# Problem requirements
Repeat all of the records word for word, but skip any picture.

======== Data excerpts ========

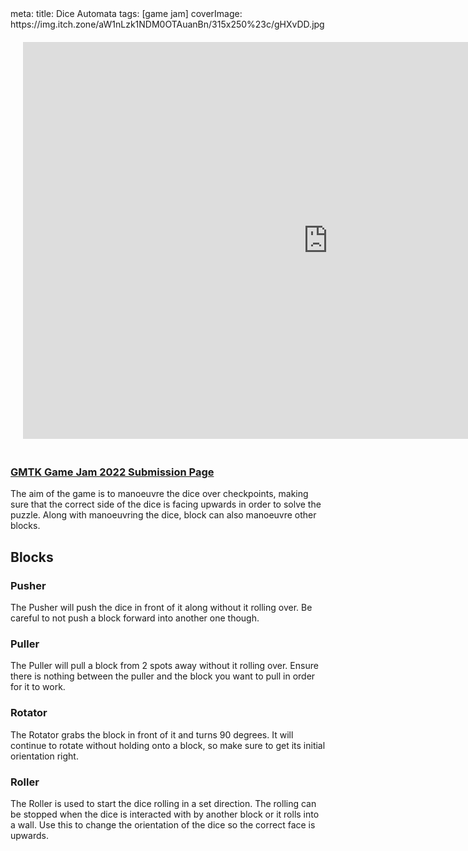 <route lang="yaml">
meta:
  title: Dice Automata
  tags: [game jam]
  coverImage: https://img.itch.zone/aW1nLzk1NDM0OTAuanBn/315x250%23c/gHXvDD.jpg
</route>

<iframe 
  frameborder="0" 
  src="https://itch.io/embed-upload/6802807"
  width="975" 
  height="635"
  style="
    justify-self: center;
    margin: 20px;
  "
>
  <a href="https://reedsman.itch.io/dice-automata">Play Dice Automata on itch.io</a>
</iframe>

### <a href="https://itch.io/jam/gmtk-jam-2022/rate/1621875" target="_blank">GMTK Game Jam 2022 Submission Page</a>

The aim of the game is to manoeuvre the dice over checkpoints, making sure that the correct side of the dice is facing upwards in order to solve the puzzle. Along with manoeuvring the dice, block can also manoeuvre other blocks.

## Blocks

### Pusher

The Pusher will push the dice in front of it along without it rolling over. Be careful to not push a block forward into another one though.

### Puller

The Puller will pull a block from 2 spots away without it rolling over. Ensure there is nothing between the puller and the block you want to pull in order for it to work.

### Rotator

The Rotator grabs the block in front of it and turns 90 degrees. It will continue to rotate without holding onto a block, so make sure to get its initial orientation right.

### Roller

The Roller is used to start the dice rolling in a set direction. The rolling can be stopped when the dice is interacted with by another block or it rolls into a wall. Use this to change the orientation of the dice so the correct face is upwards.
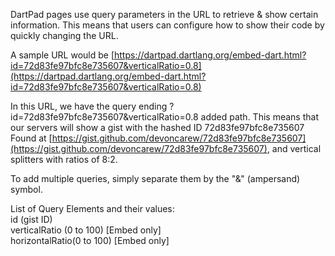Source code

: DartPad pages use query parameters in the URL to retrieve & show certain information.
This means that users can configure how to show their code by quickly changing the URL.

A sample URL would be 
[https://dartpad.dartlang.org/embed-dart.html?id=72d83fe97bfc8e735607&verticalRatio=0.8](https://dartpad.dartlang.org/embed-dart.html?id=72d83fe97bfc8e735607&verticalRatio=0.8)

In this URL, we have the query ending
?id=72d83fe97bfc8e735607&verticalRatio=0.8 added path.
This means that our servers will show a gist with the hashed ID 72d83fe97bfc8e735607
Found at [https://gist.github.com/devoncarew/72d83fe97bfc8e735607](https://gist.github.com/devoncarew/72d83fe97bfc8e735607), and vertical splitters with ratios of 8:2.

To add multiple queries, simply separate them by the "&" (ampersand) symbol.

List of Query Elements and their values:  
id (gist ID)  
verticalRatio (0 to 100) [Embed only]  
horizontalRatio(0 to 100) [Embed only]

========

# Problem solution
 <route lang="yaml">
meta:
  title: Dice Automata
  tags: [game jam]
  coverImage: https://img.itch.zone/aW1nLzk1NDM0OTAuanBn/315x250%23c/gHXvDD.jpg
</route>

<iframe 
  frameborder="0" 
  src="https://itch.io/embed-upload/6802807"
  width="975" 
  height="635"
  style="
    justify-self: center;
    margin: 20px;
  "
>
  <a href="https://reedsman.itch.io/dice-automata">Play Dice Automata on itch.io</a>
</iframe>

### <a href="https://itch.io/jam/gmtk-jam-2022/rate/1621875" target="_blank">GMTK Game Jam 2022 Submission Page</a>

The aim of the game is to manoeuvre the dice over checkpoints, making sure that the correct side of the dice is facing upwards in order to solve the puzzle. Along with manoeuvring the dice, block can also manoeuvre other blocks.

## Blocks

### Pusher

The Pusher will push the dice in front of it along without it rolling over. Be careful to not push a block forward into another one though.

### Puller

The Puller will pull a block from 2 spots away without it rolling over. Ensure there is nothing between the puller and the block you want to pull in order for it to work.

### Rotator

The Rotator grabs the block in front of it and turns 90 degrees. It will continue to rotate without holding onto a block, so make sure to get its initial orientation right.

### Roller

The Roller is used to start the dice rolling in a set direction. The rolling can be stopped when the dice is interacted with by another block or it rolls into a wall. Use this to change the orientation of the dice so the correct face is upwards.
Source code

: DartPad pages use query parameters in the URL to retrieve & show certain information.
This means that users can configure how to show their code by quickly changing the URL.

A sample URL would be 
[https://dartpad.dartlang.org/embed-dart.html?id=72d83fe97bfc8e735607&verticalRatio=0.8](https://dartpad.dartlang.org/embed-dart.html?id=72d83fe97bfc8e735607&verticalRatio=0.8)

In this URL, we have the query ending
?id=72d83fe97bfc8e735607&verticalRatio=0.8 added path.
This means that our servers will show a gist with the hashed ID 72d83fe97bfc8e735607
Found at [https://gist.github.com/devoncarew/72d83fe97bfc8e735607](https://gist.github.com/devoncarew/72d83fe97bfc8e735607), and vertical splitters with ratios of 8:2.

To add multiple queries, simply separate them by the "&" (ampersand) symbol.

List of Query Elements and their values:  
id (gist ID)  
verticalRatio (0 to 100) [Embed only]  
horizontalRatio(0 to 100) [Embed only]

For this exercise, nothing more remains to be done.